US images of a parotid gland. (a) Gland with normal structure. Arrows indicate parotid gland borders. (b) Gland with severe structural changes. Arrows indicate parotid gland borders; arrowheads indicate hyperechoic reflections; *hypoechoic areas. s, subcutaneus tissue; p, parotid gland.
Percentage of subjects with SS and without SS: US score grouped in 13 classes. Class 1 contains subjects with score 0; all other subjects, with score 1–48, were divided into 12 classes containing subjects with four consecutive scores. US score 17 is between classes 5 and 6.
Since mild changes of salivary glands (low US scores) were present in both groups, we set the cut-off US score as characteristic of SS (positive US result), at 17. Forty (58.8%) patients with SS and 2 (1.3%) non-SS subjects attained US score 17 or more (classes 6–13) as shown in Fig. 2.
Comparison of the clinical characteristics of SS patients with US scores ≥17 with those from patients with US scores less than 17 showed that patients with US score ≥17 were of similar mean age (51.8 vs 53.2 yr), gender (38 vs 25 females), and had a similar average duration (4.4 vs 2.7 yr) and frequency of sicca symptoms. There was also no statistically significant difference in the mean unstimulated salivary flow rate between SS patients with US score ≥17 and SS patients with US score <17 (0.7 vs 0.9 ml, respectively). However, the compared groups differed significantly in the mean number of positive dry eye tests (P<0.01), in the frequency and severity (according to Schall's criteria) of positive salivary gland scintigraphy (P<0.01), and in the prevalence anti-Ro and anti-La antibodies (P<0.01). Anti-La autoantibodies were detected only in the 12 patients from the group with US score ≥17. Although there was no significant difference in regard to the number of positive biopsy findings, the difference in the mean focus score reached statistical significance between the compared groups (P = 0.03).

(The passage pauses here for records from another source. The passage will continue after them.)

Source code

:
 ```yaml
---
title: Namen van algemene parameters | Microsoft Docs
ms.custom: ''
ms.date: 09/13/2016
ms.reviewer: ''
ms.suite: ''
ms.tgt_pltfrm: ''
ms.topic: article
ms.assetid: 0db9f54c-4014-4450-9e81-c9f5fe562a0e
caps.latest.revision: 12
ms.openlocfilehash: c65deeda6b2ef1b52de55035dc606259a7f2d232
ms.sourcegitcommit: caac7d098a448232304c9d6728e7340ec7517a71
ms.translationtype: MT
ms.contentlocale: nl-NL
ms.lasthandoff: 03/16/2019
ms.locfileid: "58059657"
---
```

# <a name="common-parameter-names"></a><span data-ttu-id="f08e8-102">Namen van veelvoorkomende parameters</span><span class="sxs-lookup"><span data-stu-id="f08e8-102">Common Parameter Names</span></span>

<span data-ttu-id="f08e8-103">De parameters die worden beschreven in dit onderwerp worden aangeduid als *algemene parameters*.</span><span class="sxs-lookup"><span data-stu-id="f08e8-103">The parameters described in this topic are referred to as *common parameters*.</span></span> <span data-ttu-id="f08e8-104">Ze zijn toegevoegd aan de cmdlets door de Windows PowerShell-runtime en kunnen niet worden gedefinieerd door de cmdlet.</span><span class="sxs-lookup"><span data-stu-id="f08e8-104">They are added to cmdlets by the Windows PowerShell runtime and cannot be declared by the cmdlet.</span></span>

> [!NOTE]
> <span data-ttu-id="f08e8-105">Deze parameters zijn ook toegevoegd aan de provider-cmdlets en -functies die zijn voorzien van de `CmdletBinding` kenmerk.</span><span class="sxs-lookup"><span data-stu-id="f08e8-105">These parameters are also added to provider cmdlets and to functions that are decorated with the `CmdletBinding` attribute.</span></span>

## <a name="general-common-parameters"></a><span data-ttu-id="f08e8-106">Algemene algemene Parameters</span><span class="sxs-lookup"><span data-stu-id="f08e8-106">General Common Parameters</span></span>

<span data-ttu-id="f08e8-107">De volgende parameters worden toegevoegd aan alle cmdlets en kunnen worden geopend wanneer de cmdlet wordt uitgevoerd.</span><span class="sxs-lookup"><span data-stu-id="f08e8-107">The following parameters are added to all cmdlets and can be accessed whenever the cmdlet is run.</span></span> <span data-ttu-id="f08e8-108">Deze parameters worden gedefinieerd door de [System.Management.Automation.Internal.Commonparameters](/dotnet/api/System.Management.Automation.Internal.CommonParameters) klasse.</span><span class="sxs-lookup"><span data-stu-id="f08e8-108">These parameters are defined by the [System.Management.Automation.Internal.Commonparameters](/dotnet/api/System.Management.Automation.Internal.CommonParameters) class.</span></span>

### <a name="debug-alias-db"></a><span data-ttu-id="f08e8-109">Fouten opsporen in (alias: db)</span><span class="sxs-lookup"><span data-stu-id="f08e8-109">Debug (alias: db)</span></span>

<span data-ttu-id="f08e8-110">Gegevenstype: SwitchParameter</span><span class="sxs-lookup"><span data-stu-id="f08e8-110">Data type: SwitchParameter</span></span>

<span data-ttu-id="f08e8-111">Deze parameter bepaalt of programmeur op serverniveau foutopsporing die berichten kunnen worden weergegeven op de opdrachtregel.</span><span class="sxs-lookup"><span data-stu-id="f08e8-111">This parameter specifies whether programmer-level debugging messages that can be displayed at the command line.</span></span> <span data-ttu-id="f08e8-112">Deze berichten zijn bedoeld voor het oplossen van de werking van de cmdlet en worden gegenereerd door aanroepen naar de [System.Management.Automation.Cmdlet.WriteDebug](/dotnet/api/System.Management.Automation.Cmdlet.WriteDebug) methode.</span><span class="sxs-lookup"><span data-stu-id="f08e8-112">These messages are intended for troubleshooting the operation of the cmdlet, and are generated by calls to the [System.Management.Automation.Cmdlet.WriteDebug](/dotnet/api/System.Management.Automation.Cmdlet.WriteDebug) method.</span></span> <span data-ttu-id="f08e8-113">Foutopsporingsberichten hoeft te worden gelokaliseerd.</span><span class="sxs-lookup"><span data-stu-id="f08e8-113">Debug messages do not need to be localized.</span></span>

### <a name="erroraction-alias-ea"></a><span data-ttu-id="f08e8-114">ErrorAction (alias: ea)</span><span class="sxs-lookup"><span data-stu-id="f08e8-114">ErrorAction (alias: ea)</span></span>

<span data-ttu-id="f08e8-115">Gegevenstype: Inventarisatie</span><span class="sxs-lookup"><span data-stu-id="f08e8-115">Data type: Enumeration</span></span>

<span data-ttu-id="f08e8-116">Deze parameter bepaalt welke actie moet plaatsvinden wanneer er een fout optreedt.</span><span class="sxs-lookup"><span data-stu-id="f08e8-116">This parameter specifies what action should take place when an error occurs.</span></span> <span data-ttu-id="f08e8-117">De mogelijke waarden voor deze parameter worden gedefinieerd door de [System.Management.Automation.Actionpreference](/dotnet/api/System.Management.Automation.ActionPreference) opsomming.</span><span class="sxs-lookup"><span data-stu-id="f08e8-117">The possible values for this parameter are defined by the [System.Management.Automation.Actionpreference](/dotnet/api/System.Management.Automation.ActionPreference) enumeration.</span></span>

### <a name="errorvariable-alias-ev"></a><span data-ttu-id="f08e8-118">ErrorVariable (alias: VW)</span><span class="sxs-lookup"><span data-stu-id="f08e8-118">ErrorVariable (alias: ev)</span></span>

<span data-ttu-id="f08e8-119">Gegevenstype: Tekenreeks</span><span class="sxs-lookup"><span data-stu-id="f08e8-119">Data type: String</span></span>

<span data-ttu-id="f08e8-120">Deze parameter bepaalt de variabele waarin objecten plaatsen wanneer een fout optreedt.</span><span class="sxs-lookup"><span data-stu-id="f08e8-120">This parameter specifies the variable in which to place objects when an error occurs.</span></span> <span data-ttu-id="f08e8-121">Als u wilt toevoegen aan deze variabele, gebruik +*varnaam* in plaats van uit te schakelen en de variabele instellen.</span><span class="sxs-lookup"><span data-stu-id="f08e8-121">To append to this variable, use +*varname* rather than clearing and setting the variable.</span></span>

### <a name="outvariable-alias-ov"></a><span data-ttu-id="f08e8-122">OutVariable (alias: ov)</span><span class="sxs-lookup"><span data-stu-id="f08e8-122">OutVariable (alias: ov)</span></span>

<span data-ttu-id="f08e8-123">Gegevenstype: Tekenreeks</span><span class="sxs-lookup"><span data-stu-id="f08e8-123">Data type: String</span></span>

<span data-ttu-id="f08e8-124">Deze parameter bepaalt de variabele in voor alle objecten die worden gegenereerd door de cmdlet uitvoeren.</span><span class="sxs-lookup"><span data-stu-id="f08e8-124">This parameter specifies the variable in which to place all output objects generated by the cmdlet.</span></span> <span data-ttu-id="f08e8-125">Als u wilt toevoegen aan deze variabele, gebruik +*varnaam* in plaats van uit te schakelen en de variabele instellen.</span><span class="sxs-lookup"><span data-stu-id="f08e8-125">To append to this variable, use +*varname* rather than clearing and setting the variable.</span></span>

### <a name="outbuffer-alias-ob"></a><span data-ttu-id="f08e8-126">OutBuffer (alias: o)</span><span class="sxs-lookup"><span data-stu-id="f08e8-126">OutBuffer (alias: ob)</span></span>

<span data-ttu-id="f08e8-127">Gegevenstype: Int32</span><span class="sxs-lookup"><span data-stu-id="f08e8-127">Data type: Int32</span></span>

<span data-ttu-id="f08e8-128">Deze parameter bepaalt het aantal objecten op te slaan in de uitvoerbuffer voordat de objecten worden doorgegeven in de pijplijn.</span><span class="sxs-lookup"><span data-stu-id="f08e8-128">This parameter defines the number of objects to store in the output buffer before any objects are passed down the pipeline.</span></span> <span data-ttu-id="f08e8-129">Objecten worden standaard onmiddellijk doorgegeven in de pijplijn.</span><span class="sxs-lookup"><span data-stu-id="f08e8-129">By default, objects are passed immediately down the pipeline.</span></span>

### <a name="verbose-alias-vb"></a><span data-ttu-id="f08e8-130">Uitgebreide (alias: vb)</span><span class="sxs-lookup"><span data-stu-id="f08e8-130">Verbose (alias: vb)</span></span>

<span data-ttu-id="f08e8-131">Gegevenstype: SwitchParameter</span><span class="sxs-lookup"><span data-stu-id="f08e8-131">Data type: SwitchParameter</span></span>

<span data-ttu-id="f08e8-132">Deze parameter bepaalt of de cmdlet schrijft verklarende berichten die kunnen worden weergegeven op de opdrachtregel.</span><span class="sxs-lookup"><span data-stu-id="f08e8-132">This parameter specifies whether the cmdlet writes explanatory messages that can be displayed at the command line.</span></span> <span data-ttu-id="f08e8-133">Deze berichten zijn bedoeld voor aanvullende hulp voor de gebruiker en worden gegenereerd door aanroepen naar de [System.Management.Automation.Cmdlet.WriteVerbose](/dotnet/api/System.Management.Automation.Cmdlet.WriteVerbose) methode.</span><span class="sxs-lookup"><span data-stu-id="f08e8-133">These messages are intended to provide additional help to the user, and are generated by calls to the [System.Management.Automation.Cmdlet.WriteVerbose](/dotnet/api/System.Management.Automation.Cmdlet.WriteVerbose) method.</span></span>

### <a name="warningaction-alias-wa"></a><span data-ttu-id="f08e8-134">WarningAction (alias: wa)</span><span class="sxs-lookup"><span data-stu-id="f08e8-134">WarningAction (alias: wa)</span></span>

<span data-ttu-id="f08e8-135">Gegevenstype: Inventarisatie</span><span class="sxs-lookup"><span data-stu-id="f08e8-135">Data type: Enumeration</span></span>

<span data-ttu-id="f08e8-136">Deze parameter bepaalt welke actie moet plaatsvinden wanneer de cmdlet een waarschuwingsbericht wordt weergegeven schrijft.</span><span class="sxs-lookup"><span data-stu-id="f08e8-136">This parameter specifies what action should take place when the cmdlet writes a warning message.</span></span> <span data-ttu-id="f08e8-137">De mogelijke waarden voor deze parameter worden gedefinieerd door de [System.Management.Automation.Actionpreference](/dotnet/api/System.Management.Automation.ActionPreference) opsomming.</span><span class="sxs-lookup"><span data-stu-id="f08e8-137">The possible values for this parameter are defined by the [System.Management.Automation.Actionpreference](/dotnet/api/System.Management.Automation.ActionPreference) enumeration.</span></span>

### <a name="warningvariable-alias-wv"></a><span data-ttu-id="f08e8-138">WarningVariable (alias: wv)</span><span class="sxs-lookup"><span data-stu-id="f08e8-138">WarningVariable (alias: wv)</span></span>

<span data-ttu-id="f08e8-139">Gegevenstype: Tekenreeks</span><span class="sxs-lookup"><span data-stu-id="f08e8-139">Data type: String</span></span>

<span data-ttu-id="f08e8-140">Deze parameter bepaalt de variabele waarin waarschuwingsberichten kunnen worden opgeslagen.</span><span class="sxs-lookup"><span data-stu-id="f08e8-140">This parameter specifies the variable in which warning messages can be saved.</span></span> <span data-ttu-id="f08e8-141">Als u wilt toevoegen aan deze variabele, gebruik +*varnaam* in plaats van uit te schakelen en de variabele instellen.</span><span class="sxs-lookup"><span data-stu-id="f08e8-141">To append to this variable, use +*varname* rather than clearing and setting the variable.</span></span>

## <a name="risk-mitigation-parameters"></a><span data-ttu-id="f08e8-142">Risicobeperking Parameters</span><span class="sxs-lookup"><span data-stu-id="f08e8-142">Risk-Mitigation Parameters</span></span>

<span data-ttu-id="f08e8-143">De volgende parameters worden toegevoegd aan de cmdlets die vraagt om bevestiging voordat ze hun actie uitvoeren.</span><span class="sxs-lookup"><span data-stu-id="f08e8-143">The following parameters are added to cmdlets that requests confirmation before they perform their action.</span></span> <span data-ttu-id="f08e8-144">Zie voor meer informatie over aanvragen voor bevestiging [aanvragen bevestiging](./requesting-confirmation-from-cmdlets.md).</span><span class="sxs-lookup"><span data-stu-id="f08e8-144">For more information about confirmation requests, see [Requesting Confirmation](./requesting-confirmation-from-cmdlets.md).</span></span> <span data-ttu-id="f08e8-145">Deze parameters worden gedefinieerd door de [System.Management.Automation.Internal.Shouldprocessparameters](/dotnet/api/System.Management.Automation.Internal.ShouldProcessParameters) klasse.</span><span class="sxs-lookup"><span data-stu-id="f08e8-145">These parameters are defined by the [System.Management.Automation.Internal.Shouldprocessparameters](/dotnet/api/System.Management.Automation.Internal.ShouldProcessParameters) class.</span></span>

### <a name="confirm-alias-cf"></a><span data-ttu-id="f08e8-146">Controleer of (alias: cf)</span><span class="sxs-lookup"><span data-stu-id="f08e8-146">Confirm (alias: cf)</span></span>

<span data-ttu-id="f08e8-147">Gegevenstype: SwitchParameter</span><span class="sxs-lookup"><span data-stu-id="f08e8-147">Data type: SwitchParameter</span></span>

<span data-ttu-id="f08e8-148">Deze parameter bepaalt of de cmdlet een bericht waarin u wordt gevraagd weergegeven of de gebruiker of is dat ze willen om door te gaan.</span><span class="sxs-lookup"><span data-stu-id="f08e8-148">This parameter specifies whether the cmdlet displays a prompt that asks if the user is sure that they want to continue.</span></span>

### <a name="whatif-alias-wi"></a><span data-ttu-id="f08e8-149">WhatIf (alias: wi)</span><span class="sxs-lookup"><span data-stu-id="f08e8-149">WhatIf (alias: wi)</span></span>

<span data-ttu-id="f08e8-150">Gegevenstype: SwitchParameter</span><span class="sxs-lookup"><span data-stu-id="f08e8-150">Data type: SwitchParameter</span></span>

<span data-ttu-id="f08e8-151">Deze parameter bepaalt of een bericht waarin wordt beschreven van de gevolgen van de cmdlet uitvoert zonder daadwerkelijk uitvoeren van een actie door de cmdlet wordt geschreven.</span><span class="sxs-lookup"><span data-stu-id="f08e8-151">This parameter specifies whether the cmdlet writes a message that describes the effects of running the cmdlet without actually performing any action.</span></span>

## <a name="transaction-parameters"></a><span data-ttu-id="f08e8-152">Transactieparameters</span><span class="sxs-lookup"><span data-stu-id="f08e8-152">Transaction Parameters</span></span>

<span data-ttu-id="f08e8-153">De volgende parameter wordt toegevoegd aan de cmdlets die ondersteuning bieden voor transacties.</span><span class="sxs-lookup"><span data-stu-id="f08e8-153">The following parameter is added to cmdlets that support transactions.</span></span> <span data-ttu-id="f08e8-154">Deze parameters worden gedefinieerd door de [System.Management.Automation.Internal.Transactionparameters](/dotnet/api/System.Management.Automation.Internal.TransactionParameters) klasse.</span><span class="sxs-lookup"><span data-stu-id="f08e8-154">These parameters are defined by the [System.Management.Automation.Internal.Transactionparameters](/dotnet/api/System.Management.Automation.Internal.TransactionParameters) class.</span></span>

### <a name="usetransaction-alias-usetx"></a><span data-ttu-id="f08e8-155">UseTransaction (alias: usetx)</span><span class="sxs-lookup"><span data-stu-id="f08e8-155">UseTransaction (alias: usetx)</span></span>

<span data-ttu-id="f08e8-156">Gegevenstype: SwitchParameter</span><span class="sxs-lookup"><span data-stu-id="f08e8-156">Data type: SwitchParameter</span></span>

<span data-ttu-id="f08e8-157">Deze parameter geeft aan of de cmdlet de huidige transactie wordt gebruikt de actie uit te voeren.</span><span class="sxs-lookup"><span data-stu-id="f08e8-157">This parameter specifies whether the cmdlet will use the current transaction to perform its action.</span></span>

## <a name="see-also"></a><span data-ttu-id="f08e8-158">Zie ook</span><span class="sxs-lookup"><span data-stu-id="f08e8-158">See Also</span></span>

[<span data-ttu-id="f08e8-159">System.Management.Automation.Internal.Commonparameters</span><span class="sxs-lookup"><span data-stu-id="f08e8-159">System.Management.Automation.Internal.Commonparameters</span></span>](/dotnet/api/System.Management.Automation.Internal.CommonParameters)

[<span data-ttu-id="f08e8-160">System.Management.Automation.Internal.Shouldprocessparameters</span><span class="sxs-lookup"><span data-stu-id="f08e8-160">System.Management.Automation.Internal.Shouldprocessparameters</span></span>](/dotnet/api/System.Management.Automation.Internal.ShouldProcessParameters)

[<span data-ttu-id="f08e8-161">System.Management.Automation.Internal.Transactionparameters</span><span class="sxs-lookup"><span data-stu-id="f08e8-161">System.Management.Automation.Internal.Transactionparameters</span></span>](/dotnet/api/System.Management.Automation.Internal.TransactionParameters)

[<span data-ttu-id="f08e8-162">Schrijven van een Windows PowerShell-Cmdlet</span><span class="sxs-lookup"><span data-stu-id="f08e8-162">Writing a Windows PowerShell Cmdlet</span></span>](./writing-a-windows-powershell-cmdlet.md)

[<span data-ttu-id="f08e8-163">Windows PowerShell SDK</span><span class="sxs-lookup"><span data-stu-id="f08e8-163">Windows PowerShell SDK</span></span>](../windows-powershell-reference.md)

Finally, we compared the accuracy of different valid diagnostic tests in SS and salivary gland US. Receiver operating characteristic (ROC) curves were constructed by computing the sensitivity and specificity of different tests and their accuracy was measured by the area under the ROC curve. The calculated area under the salivary gland US ROC [0.86 ± 0.031; 95% confidence interval (CI) 0.79–0.92] was intermediate between the biopsy ROC curve (0.89 ± 0.030; 95% CI 0.83–0.95) and the area of the immunoserological ROC curve (0.80 ± 0.038; 95% CI 0.72–0.87). The area of the dry eye test ROC curve (0.68 ± 0.037; 95% CI 0.61–0.75) and the area of the salivary gland dysfunction test ROC curve (0.63 ± 0.039; 95% CI 0.55–0.70) were much lower. The shape of the ROC curve for xerophthalmia and xerostomia was nearly the same as the reference curve's shape. Our findings are represented in Fig. 3.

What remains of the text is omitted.